Another option that I will be pursuing on my trout pond is a floating pier. Since the pond is so small I want to be able to take the pier out when we harvest. I can just see a 10 lb. brown headed for the pier post! I will be using Dow's floating billets as mentiond that are used for fish carving, and here is a link below for plans size etc. Dow should be able to direct you to the nearest source.

As far as barrels they work too. I like the stability of the foam better and I can build the pier around the foam. Lots of options and it doesn't have to be expensive. Some commercial kits out there are out of this world in price.

BTW, I think the expanding foam with be quite expensive

This response submitted by Cecil Baird ( ) on 01/18/2004. ( )

compared to the billets. JMHO.

Anyone built a drive in duck blind?

This response submitted by JOhn C on 01/18/2004. ( )

I usually hunt big water for ducks, for several years now I have had the idea of building a duck blind that floats, one I can drive the boat into.

Seams that many ducks raft up in the middle of the lake, this would allow me to set the blind up and motor out to it, leaving it out on the lake for day to day use.

Then after season pack it up on my trailer and bring it back.

No John, but...

This response submitted by marty on 01/19/2004. ( )

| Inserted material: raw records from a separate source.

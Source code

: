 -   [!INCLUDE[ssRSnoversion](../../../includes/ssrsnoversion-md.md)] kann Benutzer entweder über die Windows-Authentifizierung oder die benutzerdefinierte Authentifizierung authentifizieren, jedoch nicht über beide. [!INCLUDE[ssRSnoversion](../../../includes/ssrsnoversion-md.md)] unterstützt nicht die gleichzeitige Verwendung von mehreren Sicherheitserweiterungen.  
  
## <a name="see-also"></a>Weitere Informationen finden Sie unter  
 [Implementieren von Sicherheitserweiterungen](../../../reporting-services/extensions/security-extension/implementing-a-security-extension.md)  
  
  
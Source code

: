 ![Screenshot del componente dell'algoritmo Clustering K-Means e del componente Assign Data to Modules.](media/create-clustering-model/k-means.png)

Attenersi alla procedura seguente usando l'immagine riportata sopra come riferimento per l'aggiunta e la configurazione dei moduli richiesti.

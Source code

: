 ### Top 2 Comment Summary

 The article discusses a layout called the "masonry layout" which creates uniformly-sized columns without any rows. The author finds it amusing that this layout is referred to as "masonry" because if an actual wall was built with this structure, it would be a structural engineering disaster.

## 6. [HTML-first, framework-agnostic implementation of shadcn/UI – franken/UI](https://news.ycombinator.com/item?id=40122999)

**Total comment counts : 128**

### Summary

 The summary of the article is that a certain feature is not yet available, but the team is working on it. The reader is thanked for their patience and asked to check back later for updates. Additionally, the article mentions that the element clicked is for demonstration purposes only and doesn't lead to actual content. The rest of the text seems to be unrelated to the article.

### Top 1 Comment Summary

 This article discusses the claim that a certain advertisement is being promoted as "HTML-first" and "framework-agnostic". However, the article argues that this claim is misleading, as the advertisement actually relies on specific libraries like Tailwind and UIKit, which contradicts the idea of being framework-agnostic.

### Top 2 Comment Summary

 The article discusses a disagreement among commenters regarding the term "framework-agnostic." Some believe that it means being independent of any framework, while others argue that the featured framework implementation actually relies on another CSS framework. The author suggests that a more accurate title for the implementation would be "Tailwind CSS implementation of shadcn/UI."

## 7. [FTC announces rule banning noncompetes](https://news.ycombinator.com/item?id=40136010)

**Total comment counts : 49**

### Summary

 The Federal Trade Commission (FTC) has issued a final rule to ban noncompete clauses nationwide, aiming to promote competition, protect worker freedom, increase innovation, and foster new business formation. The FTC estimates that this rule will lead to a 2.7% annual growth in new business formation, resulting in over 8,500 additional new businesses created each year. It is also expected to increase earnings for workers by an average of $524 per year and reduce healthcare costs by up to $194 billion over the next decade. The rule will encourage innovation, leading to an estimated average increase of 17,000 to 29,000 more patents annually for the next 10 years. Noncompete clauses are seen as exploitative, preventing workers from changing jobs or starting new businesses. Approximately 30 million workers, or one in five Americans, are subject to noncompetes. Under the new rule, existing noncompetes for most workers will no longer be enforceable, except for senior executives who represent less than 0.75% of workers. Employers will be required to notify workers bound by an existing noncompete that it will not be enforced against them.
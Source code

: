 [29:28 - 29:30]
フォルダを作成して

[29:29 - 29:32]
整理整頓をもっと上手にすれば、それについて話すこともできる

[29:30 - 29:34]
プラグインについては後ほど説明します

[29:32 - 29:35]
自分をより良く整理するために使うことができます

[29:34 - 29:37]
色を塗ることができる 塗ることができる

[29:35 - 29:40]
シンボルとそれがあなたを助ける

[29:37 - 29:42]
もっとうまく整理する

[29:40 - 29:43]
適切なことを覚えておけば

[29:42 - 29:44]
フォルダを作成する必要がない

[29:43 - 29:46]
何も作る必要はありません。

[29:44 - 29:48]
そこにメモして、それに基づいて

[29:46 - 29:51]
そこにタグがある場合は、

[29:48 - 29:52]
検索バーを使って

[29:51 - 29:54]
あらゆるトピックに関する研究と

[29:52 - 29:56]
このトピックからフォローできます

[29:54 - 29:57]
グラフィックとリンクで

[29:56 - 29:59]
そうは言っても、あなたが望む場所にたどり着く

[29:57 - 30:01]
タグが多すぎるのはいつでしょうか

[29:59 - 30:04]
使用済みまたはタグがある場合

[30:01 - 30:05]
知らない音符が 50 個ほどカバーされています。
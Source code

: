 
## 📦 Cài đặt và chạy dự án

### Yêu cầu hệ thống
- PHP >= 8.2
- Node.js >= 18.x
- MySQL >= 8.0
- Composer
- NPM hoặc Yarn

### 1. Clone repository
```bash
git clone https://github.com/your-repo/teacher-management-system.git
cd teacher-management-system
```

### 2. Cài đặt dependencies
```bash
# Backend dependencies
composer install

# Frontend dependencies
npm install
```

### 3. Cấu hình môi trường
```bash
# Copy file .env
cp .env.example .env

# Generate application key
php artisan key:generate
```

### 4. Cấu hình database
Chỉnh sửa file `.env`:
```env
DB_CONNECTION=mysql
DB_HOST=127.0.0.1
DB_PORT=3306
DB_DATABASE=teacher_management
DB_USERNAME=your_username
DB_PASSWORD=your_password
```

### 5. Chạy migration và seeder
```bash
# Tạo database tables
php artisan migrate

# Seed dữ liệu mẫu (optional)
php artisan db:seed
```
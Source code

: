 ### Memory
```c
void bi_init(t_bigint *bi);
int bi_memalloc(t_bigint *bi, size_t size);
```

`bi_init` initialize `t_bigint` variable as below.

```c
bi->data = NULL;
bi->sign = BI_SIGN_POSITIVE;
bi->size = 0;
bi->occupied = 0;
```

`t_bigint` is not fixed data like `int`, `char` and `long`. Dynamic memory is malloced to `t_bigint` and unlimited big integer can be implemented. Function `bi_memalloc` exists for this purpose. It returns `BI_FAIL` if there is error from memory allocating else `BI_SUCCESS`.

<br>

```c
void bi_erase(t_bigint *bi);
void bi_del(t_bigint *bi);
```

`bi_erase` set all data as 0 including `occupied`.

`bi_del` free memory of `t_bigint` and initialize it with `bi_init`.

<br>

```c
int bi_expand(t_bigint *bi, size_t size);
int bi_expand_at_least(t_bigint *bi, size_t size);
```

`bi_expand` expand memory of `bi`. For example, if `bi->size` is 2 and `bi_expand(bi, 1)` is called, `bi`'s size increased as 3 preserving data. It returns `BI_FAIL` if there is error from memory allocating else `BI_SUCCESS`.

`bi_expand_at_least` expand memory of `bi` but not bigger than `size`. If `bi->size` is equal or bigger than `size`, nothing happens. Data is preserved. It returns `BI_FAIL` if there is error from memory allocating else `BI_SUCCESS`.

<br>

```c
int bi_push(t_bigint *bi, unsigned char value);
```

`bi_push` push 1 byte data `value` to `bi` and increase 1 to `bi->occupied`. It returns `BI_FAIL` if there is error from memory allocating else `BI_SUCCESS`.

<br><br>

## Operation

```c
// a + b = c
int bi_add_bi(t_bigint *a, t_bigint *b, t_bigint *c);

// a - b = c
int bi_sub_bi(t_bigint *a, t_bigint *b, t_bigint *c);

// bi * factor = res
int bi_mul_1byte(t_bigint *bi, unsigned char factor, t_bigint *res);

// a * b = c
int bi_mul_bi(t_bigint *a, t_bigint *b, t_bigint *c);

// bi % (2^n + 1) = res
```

I do have a blind that I made out've conduit & aluminum coil stock that is pop-riveted to the conduit. With aluminum, hinged half-lids on top. This blind is dropped onto and bolted to my boat in about an hour every duck season. I've got chicken wire pop-riveted thru the coil stock into the conduit. Then, I've g-tied grasses to the chicken wire to feather it out.

But, I hunt public land - so I need to be able to carry my blind around with me. It's very warm - I fire up heaters if need be, and it tows at 75 with no problems. And all my gear stays in the boat so I'm ready to go in a heartbeat.